**Task details**
In the listing that follows, retype every line from the first through the one containing "## Wk 3: SysEng Life-Cycle". Pictures are to be left out.
Top of Material provided
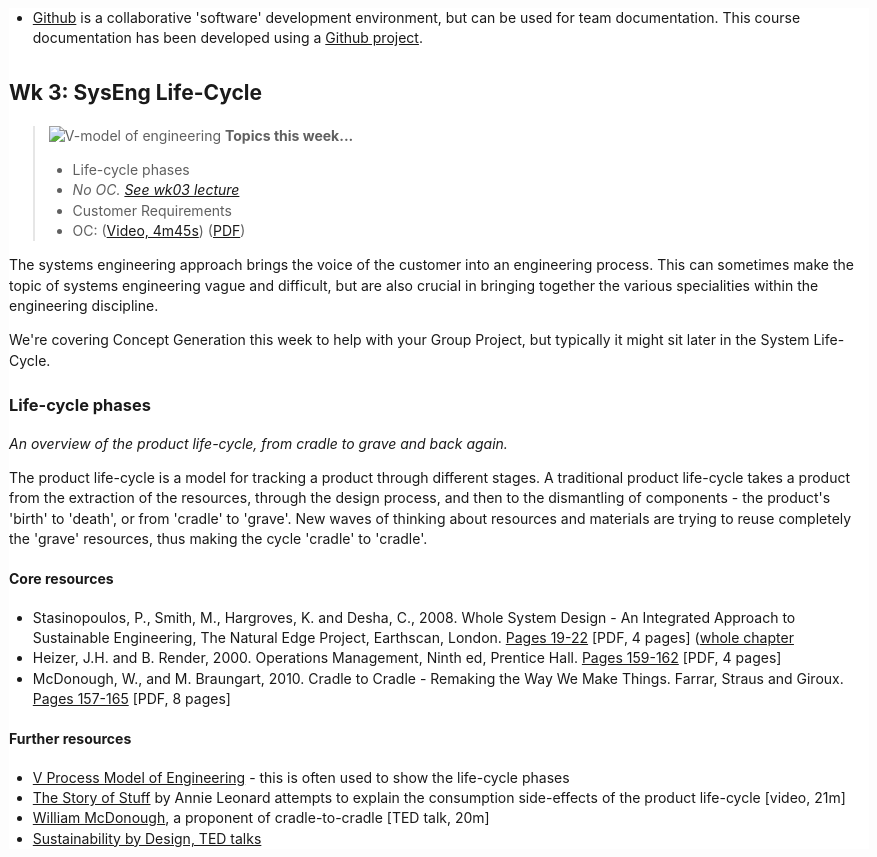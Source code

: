   * [Github](https://github.com/) is a collaborative 'software' development environment, but can be used for team documentation. This course documentation has been developed using a [Github project](http://github.com/chrisbrowneanu/ENGN2225).

<div class="page-break"></div>

## Wk 3: SysEng Life-Cycle

> ![V-model of engineering](http://eng.anu.edu.au/courses/ENGN2225/current/data/icons/wk03.png)
> **Topics this week...**
>
> *  Life-cycle phases
>   * *No OC. [See wk03 lecture](resources)*
> *  Customer Requirements
>   * OC: ([Video, 4m45s](http://www.youtube.com/watch?v=jZQ4Nsn61sA&list=PL2hygCecjFiXEDTXwBOgWlAFVZL06gnSA&index=2)) ([PDF](http://eng.anu.edu.au/courses/ENGN2225/course-files/online_classroom/OC-Wk03_Requirements.pdf))
>

The systems engineering approach brings the voice of the customer into an engineering process. This can sometimes make the topic of systems engineering vague and difficult, but are also crucial in bringing together the various specialities within the engineering discipline.

We're covering Concept Generation this week to help with your Group Project, but typically it might sit later in the System Life-Cycle.

### Life-cycle phases

*An overview of the product life-cycle, from cradle to grave and back again.*

The product life-cycle is a model for tracking a product through different stages. A traditional product life-cycle takes a product from the extraction of the resources, through the design process, and then to the dismantling of components - the product's 'birth' to 'death', or from 'cradle' to 'grave'. New waves of thinking about resources and materials are trying to reuse completely the 'grave' resources, thus making the cycle 'cradle' to 'cradle'.

#### Core resources

*  Stasinopoulos, P., Smith, M., Hargroves, K. and Desha, C., 2008. Whole System Design - An Integrated Approach to Sustainable Engineering, The Natural Edge Project, Earthscan, London. [Pages 19-22](http://eng.anu.edu.au/courses/ENGN2225/course-files/core_resources/wk03-Stasinopoulos_WholeSystemDesign.pdf) [PDF, 4 pages] ([whole chapter](http://eng.anu.edu.au/courses/ENGN2225/course-files/further_resources/wk03-Stasinopoulos_WholeSystemDesign_Ch2.pdf)
*  Heizer, J.H. and B. Render, 2000. Operations Management, Ninth ed, Prentice Hall.  [Pages 159-162](http://eng.anu.edu.au/courses/ENGN2225/course-files/core_resources/wk03-Heizer_Life-Cycle.pdf) [PDF, 4 pages]
*  McDonough, W., and M. Braungart, 2010. Cradle to Cradle - Remaking the Way We Make Things. Farrar, Straus and Giroux. [Pages 157-165](http://eng.anu.edu.au/courses/ENGN2225/course-files/further_resources/wk03_McDonough-CradleToCradle.pdf) [PDF, 8 pages]

#### Further resources

*  [V Process Model of Engineering](http://en.wikipedia.org/wiki/V-Model) - this is often used to show the life-cycle phases
*  [The Story of Stuff](http://www.storyofstuff.org/movies-all/story-of-stuff/) by Annie Leonard attempts to explain the consumption side-effects of the product life-cycle [video, 21m]
*  [William McDonough](http://www.ted.com/talks/william_mcdonough_on_cradle_to_cradle_design.html), a proponent of cradle-to-cradle [TED talk, 20m]
*  [Sustainability by Design, TED talks](http://www.ted.com/playlists/28/sustainability_by_design.html)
Bottom of Material provided
**Result for this exercise**
Source code

:   * [Github](https://github.com/) is a collaborative 'software' development environment, but can be used for team documentation. This course documentation has been developed using a [Github project](http://github.com/chrisbrowneanu/ENGN2225).

<div class="page-break"></div>

## Wk 3: SysEng Life-Cycle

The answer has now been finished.